- Born: William Post III April 5, 1939 Erie, Pennsylvania
- Died: January 15, 2006 (aged 66) Pittsburgh, Pennsylvania
- Other name: Bud
- Occupation: Various prior to winning jackpot
- Spouse: Debra S. Wice
- Children: 10

= William Post (lottery winner) =

American lottery winner

William "Bud" Post III (April 5, 1939 – January 15, 2006) was the winner of a Pennsylvania Lottery jackpot worth $16.2 million, in 1988. Shortly afterward his brother tried to have him murdered for the inheritance. Post survived, and was successfully sued by an ex-girlfriend for a share of the winnings. By the end of his life, Post was $1 million in debt.

==Early life==
Post was born in Erie, Pennsylvania. His mother died when he was 8 years old and his father sent him to an orphanage soon after. Post worked in various temporary jobs such as in cooking, truck driving for traveling carnivals and circuses, and painting before winning the lottery.
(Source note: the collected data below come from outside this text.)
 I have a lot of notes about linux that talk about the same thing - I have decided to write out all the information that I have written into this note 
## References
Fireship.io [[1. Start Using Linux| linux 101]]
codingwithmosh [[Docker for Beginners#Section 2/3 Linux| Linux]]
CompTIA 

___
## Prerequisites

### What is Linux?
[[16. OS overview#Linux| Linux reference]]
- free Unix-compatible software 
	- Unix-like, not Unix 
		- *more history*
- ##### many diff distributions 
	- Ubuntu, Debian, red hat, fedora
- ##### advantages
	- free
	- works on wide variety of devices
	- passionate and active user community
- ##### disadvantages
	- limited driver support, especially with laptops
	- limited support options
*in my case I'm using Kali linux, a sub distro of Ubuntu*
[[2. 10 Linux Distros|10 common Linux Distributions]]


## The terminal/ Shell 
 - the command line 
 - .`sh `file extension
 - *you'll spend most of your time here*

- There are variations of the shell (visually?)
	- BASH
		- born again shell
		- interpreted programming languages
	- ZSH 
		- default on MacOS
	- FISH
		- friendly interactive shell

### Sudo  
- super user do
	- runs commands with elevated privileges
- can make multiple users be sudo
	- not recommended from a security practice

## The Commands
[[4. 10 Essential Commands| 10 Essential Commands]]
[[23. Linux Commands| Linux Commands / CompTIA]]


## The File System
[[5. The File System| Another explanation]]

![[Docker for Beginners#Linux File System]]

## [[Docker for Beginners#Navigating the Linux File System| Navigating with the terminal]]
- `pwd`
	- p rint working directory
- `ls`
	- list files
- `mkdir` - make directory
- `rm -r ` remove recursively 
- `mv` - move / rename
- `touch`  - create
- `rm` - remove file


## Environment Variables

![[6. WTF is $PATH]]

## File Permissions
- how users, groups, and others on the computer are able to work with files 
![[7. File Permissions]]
He served 28 days in jail for issuing invalid checks. On the day he won the jackpot, he had just $2.46 in his bank account.

==Lottery jackpot==
Post bought one of the winning tickets of the Pennsylvania Lottery in 1988, worth $16.2 million. The total jackpot was more than $32 million, the second highest total in state history; the other half went to a group of 16 employees of the Westinghouse Electric Bettis Atomic Power Laboratory in Pittsburgh. In the two weeks after Post collected the first of his 26 annual payments of $497,953.47, he spent more than $300,000 on gifts and investments such as a liquor license, a lease for a restaurant in Florida, a used-car lot, and a twin-engine airplane (despite lacking a pilot's license). In just three months' time, his debts totaled $500,000; the next year, he bought a mansion in Oil City, Pennsylvania, for $395,000.

According to The Washington Post, he pawned a ring for $40 and gave Ann Karpik, his landlady and occasional girlfriend, the cash for 40 tickets in the state lottery, one of which was the winning ticket. Karpik later sued Post for one-third of the lottery winnings.

==Murder attempt==
By 1989, Post was estranged from his brother. Intending to acquire Post's winnings as inheritance, his brother attempted to have Post and his sixth wife murdered, paying a hit man to do so. The attempt did not succeed, and Post's brother was arrested.

==Legal issues==
In 1989, Karpik sued Post for a portion of his lottery winnings. She claimed that they had agreed to split any winnings.

After three years, a judge ruled that Post owed her one-third of all the proceeds, despite Post's vehement denial of any agreement and his inability to pay, as he was by then deeply in debt. He refused to turn over his 1992 annual payment to comply with the judgment, as a result of which the judge ordered all of his lottery payments to be frozen until the dispute was resolved.

In 1998, Post was arrested on a $260,000 sailboat for refusing to serve a 6 to 24-month prison sentence on a six-year-old assault conviction; Post had fired his shotgun at a man who was coming to his mansion to collect a debt. He was also ordered by a court to stay away from his sixth wife after he fired his shotgun into her Pontiac Firebird.

==Personal life==
For most of his life Post was alienated from his siblings. He was married seven times with six of them ending in divorce. His seventh wife survived him, along with nine children from his second marriage.

Post eventually incurred over $1 million in debt. Near the end of his lifetime he survived on food stamps and a $450/month stipend.

Post died of respiratory failure on January 15, 2006, at age 66.